What you are asked to do:
Repeat the records below word for word and omit each image.
------ Record extracts ------
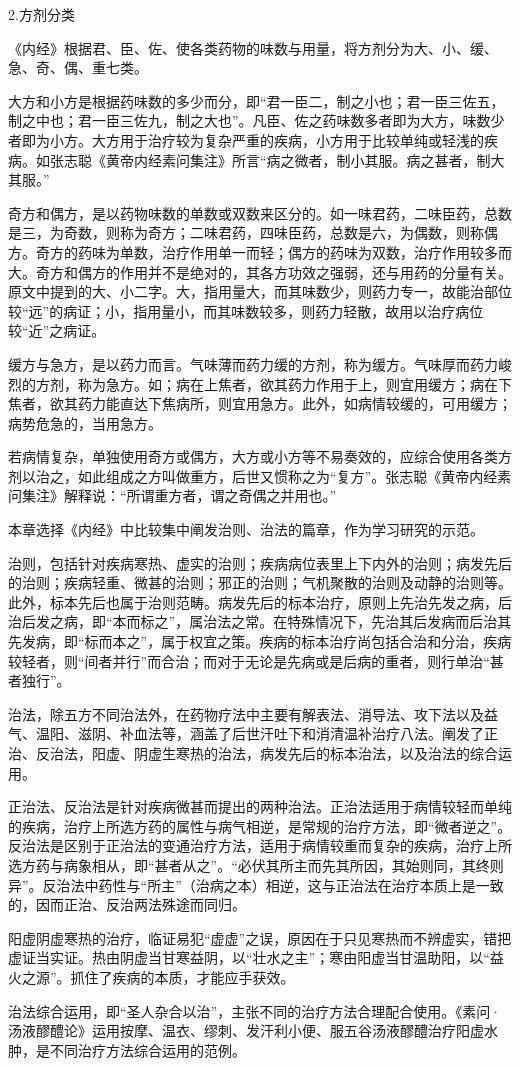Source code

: \documentclass[draft,12pt]{ctexbook}
\begin{document}
2.方剂分类

《内经》根据君、臣、佐、使各类药物的味数与用量，将方剂分为大、小、缓、急、奇、偶、重七类。

大方和小方是根据药味数的多少而分，即“君一臣二，制之小也；君一臣三佐五，制之中也；君一臣三佐九，制之大也”。凡臣、佐之药味数多者即为大方，味数少者即为小方。大方用于治疗较为复杂严重的疾病，小方用于比较单纯或轻浅的疾病。如张志聪《黄帝内经素问集注》所言“病之微者，制小其服。病之甚者，制大其服。”

奇方和偶方，是以药物味数的单数或双数来区分的。如一味君药，二味臣药，总数是三，为奇数，则称为奇方；二味君药，四味臣药，总数是六，为偶数，则称偶方。奇方的药味为单数，治疗作用单一而轻；偶方的药味为双数，治疗作用较多而大。奇方和偶方的作用并不是绝对的，其各方功效之强弱，还与用药的分量有关。原文中提到的大、小二字。大，指用量大，而其味数少，则药力专一，故能治部位较“远”的病证；小，指用量小，而其味数较多，则药力轻散，故用以治疗病位较“近”之病证。

缓方与急方，是以药力而言。气味薄而药力缓的方剂，称为缓方。气味厚而药力峻烈的方剂，称为急方。如；病在上焦者，欲其药力作用于上，则宜用缓方；病在下焦者，欲其药力能直达下焦病所，则宜用急方。此外，如病情较缓的，可用缓方；病势危急的，当用急方。

若病情复杂，单独使用奇方或偶方，大方或小方等不易奏效的，应综合使用各类方剂以治之，如此组成之方叫做重方，后世又惯称之为“复方”。张志聪《黄帝内经素问集注》解释说：“所谓重方者，谓之奇偶之并用也。”

\xiaojie

本章选择《内经》中比较集中阐发治则、治法的篇章，作为学习研究的示范。

治则，包括针对疾病寒热、虚实的治则；疾病病位表里上下内外的治则；病发先后的治则；疾病轻重、微甚的治则；邪正的治则；气机聚散的治则及动静的治则等。此外，标本先后也属于治则范畴。病发先后的标本治疗，原则上先治先发之病，后治后发之病，即“本而标之”，属治法之常。在特殊情况下，先治其后发病而后治其先发病，即“标而本之”，属于权宜之策。疾病的标本治疗尚包括合治和分治，疾病较轻者，则“间者并行”而合治；而对于无论是先病或是后病的重者，则行单治“甚者独行”。

治法，除五方不同治法外，在药物疗法中主要有解表法、消导法、攻下法以及益气、温阳、滋阴、补血法等，涵盖了后世汗吐下和消清温补治疗八法。阐发了正治、反治法，阳虚、阴虚生寒热的治法，病发先后的标本治法，以及治法的综合运用。

正治法、反治法是针对疾病微甚而提出的两种治法。正治法适用于病情较轻而单纯的疾病，治疗上所选方药的属性与病气相逆，是常规的治疗方法，即“微者逆之”。反治法是区别于正治法的变通治疗方法，适用于病情较重而复杂的疾病，治疗上所选方药与病象相从，即“甚者从之”。“必伏其所主而先其所因，其始则同，其终则异”。反治法中药性与“所主”（治病之本）相逆，这与正治法在治疗本质上是一致的，因而正治、反治两法殊途而同归。

阳虚阴虚寒热的治疗，临证易犯“虚虚”之误，原因在于只见寒热而不辨虚实，错把虚证当实证。热由阴虚当甘寒益阴，以“壮水之主”；寒由阳虚当甘温助阳，以“益火之源”。抓住了疾病的本质，才能应手获效。

治法综合运用，即“圣人杂合以治”，主张不同的治疗方法合理配合使用。《素问·汤液醪醴论》运用按摩、温衣、缪刺、发汗利小便、服五谷汤液醪醴治疗阳虚水肿，是不同治疗方法综合运用的范例。

\ifx\allfiles\undefined
\end{document}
------
Written solution:
Source code

: \documentclass[draft,12pt]{ctexbook}
\begin{document}
2.方剂分类

《内经》根据君、臣、佐、使各类药物的味数与用量，将方剂分为大、小、缓、急、奇、偶、重七类。

大方和小方是根据药味数的多少而分，即“君一臣二，制之小也；君一臣三佐五，制之中也；君一臣三佐九，制之大也”。凡臣、佐之药味数多者即为大方，味数少者即为小方。大方用于治疗较为复杂严重的疾病，小方用于比较单纯或轻浅的疾病。如张志聪《黄帝内经素问集注》所言“病之微者，制小其服。病之甚者，制大其服。”

奇方和偶方，是以药物味数的单数或双数来区分的。如一味君药，二味臣药，总数是三，为奇数，则称为奇方；二味君药，四味臣药，总数是六，为偶数，则称偶方。奇方的药味为单数，治疗作用单一而轻；偶方的药味为双数，治疗作用较多而大。奇方和偶方的作用并不是绝对的，其各方功效之强弱，还与用药的分量有关。原文中提到的大、小二字。大，指用量大，而其味数少，则药力专一，故能治部位较“远”的病证；小，指用量小，而其味数较多，则药力轻散，故用以治疗病位较“近”之病证。

缓方与急方，是以药力而言。气味薄而药力缓的方剂，称为缓方。气味厚而药力峻烈的方剂，称为急方。如；病在上焦者，欲其药力作用于上，则宜用缓方；病在下焦者，欲其药力能直达下焦病所，则宜用急方。此外，如病情较缓的，可用缓方；病势危急的，当用急方。

若病情复杂，单独使用奇方或偶方，大方或小方等不易奏效的，应综合使用各类方剂以治之，如此组成之方叫做重方，后世又惯称之为“复方”。张志聪《黄帝内经素问集注》解释说：“所谓重方者，谓之奇偶之并用也。”

\xiaojie

本章选择《内经》中比较集中阐发治则、治法的篇章，作为学习研究的示范。

治则，包括针对疾病寒热、虚实的治则；疾病病位表里上下内外的治则；病发先后的治则；疾病轻重、微甚的治则；邪正的治则；气机聚散的治则及动静的治则等。此外，标本先后也属于治则范畴。病发先后的标本治疗，原则上先治先发之病，后治后发之病，即“本而标之”，属治法之常。在特殊情况下，先治其后发病而后治其先发病，即“标而本之”，属于权宜之策。疾病的标本治疗尚包括合治和分治，疾病较轻者，则“间者并行”而合治；而对于无论是先病或是后病的重者，则行单治“甚者独行”。

治法，除五方不同治法外，在药物疗法中主要有解表法、消导法、攻下法以及益气、温阳、滋阴、补血法等，涵盖了后世汗吐下和消清温补治疗八法。阐发了正治、反治法，阳虚、阴虚生寒热的治法，病发先后的标本治法，以及治法的综合运用。

正治法、反治法是针对疾病微甚而提出的两种治法。正治法适用于病情较轻而单纯的疾病，治疗上所选方药的属性与病气相逆，是常规的治疗方法，即“微者逆之”。反治法是区别于正治法的变通治疗方法，适用于病情较重而复杂的疾病，治疗上所选方药与病象相从，即“甚者从之”。“必伏其所主而先其所因，其始则同，其终则异”。反治法中药性与“所主”（治病之本）相逆，这与正治法在治疗本质上是一致的，因而正治、反治两法殊途而同归。

阳虚阴虚寒热的治疗，临证易犯“虚虚”之误，原因在于只见寒热而不辨虚实，错把虚证当实证。热由阴虚当甘寒益阴，以“壮水之主”；寒由阳虚当甘温助阳，以“益火之源”。抓住了疾病的本质，才能应手获效。

治法综合运用，即“圣人杂合以治”，主张不同的治疗方法合理配合使用。《素问·汤液醪醴论》运用按摩、温衣、缪刺、发汗利小便、服五谷汤液醪醴治疗阳虚水肿，是不同治疗方法综合运用的范例。

\ifx\allfiles\undefined
\end{document}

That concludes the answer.